La controversa vicenda parlamentare che portò alla legalizzazione del divorzio e al successivo referendum abrogativo della legge si svolse complessivamente nell’arco di un decennio, tra il 1965 ed il 1974, e venne a coincidere in larga parte con il pontificato di Paolo VI. Giovanni Battista Montini era infatti Papa da due anni quando, il 1° ottobre del 1965, il deputato del Patito socialista Loris Fortuna presentò alla Camera dei deputati il suo progetto di legge sull’istituzione del divorzio.
Il sen. Guido Gonella, uno dei fondatori della Democrazia cristiana, ricorda così l’episodio: «Colombo rimprovera ai divorzisti di aver anteposto la difesa radicale del divorzismo alle esigenze della “solidarietà democratica”. È proprio quello che dovevamo fare noi dal primo momento: sacrificare anche i Governi, pur di impedire l’approvazione della legge Fortuna. E questo è stato un errore imperdonabile. Nell’ulteriore esame delle cause dell’insuccesso della nostra politica di lotta contro il divorzio, si possono elencare vari elementi negativi.
In primo piano va posta la politica dei Governi, presieduti da democristiani e con la maggioranza di ministri democristiani. Nella costituzione dei Governi di Centro-sinistra mai si pose come condizione inderogabile o la rinuncia all’istanza divorzista o almeno un rinvio della richiesta di approvazione della proposta di divorzio sostenuta dagli altri partiti del Centro-sinistra.

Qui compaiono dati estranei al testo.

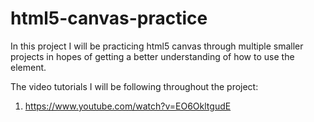 # html5-canvas-practice

In this project I will be practicing html5 canvas
through multiple smaller projects in hopes of
getting a better understanding of how to use
the element.

The video tutorials I will be following
throughout the project:
1. https://www.youtube.com/watch?v=EO6OkltgudE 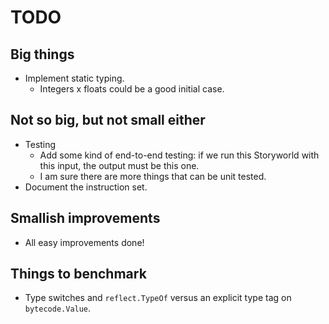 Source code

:# TODO

## Big things

* Implement static typing.
    * Integers x floats could be a good initial case.

## Not so big, but not small either

* Testing
    * Add some kind of end-to-end testing: if we run this Storyworld with this
      input, the output must be this one.
    * I am sure there are more things that can be unit tested.
* Document the instruction set.

## Smallish improvements

* All easy improvements done!

## Things to benchmark

* Type switches and `reflect.TypeOf` versus an explicit type tag on
  `bytecode.Value`.
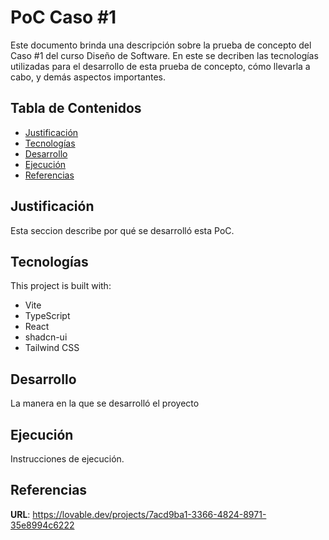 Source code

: # PoC Caso #1
Este documento brinda una descripción sobre la prueba de concepto del Caso #1 del curso Diseño de Software.
En este se decriben las tecnologías utilizadas para el desarrollo de esta prueba de concepto, cómo llevarla a cabo, y demás aspectos importantes.

## Tabla de Contenidos
- [Justificación](#justificacion)
- [Tecnologías](#tecnologías)
- [Desarrollo](#desarrollo)
- [Ejecución](#ejecución)
- [Referencias](#referencias)

## Justificación
Esta seccion describe por qué se desarrolló esta PoC.

## Tecnologías

This project is built with:

- Vite
- TypeScript
- React
- shadcn-ui
- Tailwind CSS


## Desarrollo
La manera en la que se desarrolló el proyecto


## Ejecución
Instrucciones de ejecución.


## Referencias

**URL**: https://lovable.dev/projects/7acd9ba1-3366-4824-8971-35e8994c6222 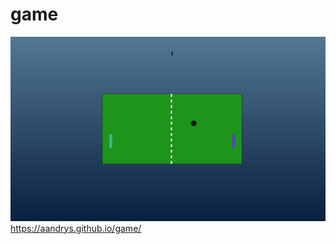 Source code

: # game
![image](https://github.com/AAndrys/game/blob/master/game.jpg)
https://aandrys.github.io/game/
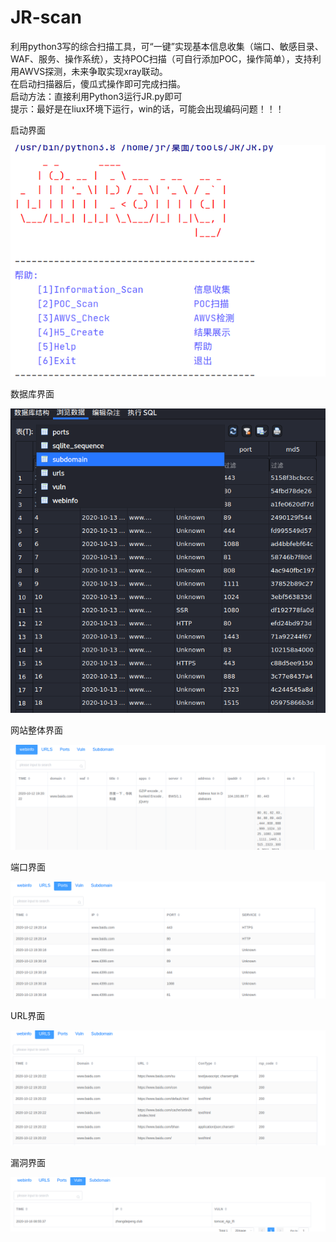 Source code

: # JR-scan
利用python3写的综合扫描工具，可“一键”实现基本信息收集（端口、敏感目录、WAF、服务、操作系统），支持POC扫描（可自行添加POC，操作简单），支持利用AWVS探测，未来争取实现xray联动。  
在启动扫描器后，傻瓜式操作即可完成扫描。  
启动方法：直接利用Python3运行JR.py即可  
提示：最好是在liux环境下运行，win的话，可能会出现编码问题！！！  

启动界面  

![image](https://github.com/675354981/JR-scan/blob/master/images/%E5%90%AF%E5%8A%A8.png)    

数据库界面  

![image](https://github.com/675354981/JR-scan/blob/master/images/dbs.png)    

网站整体界面  

![image](https://github.com/675354981/JR-scan/blob/master/images/%E6%95%B4%E7%AB%99.png)    

端口界面  

![image](https://github.com/675354981/JR-scan/blob/master/images/port.png)    

URL界面  

![image](https://github.com/675354981/JR-scan/blob/master/images/url.png)    

漏洞界面  

![image](https://github.com/675354981/JR-scan/blob/master/images/vuln.png)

Quando veniva maturando la fase di approvazione delle legge, mai i Governi minacciarono le dimissioni mentre si dimisero più volte per modesti motivi, come, per esempio, per un dissenso sulla risposta da dare al Fondo monetario internazionale circa un prestito già ottenuto.
È un luogo comune della democrazia parlamentare che, per fronteggiare ciò che di negativo può avere l’assemblearismo, spetta al Governo la guida delle iniziative parlamentari di fronte alle quali il Governo normalmente prende posizione orientando in tal modo la maggioranza parlamentare. Invece, sul tema del divorzio i governi democristiani adottarono una pilatesca politica di neutralità che giovò ai divorzisti, poiché con questa abdicazione alle responsabilità governative, la maggioranza democristiana del Governo non era più in grado di esercitare alcuna influenza sul Parlamento.
Il divorzio è il capolavoro di dodici anni di Centro-sinistra. È la legge più importante che passerà alla storia per qualificare questo periodo. Il divorzio appartiene al Centro-sinistra. Si addice al Centro-sinistra. Nel Parlamento e nel Paese la Dc ha ben combattuto: ma ha perduto. La sua responsabilità è di aver cercato alleati senza preliminarmente dire ad essi che non si toccava il principio dell’indissolubilità del matrimonio. Poteva essere questa una condizione da porsi all’inizio di ogni nuova esperienza governativa. Noi lo dicemmo. E ripetutamente. Ma non fummo mai ascoltati. Alla fine si è pagato un prezzo così alto» (cfr. R. de Mattei, Il Centro che ci portò a sinistra, Edizioni Fiducia, Roma 1994, pp. 42-44).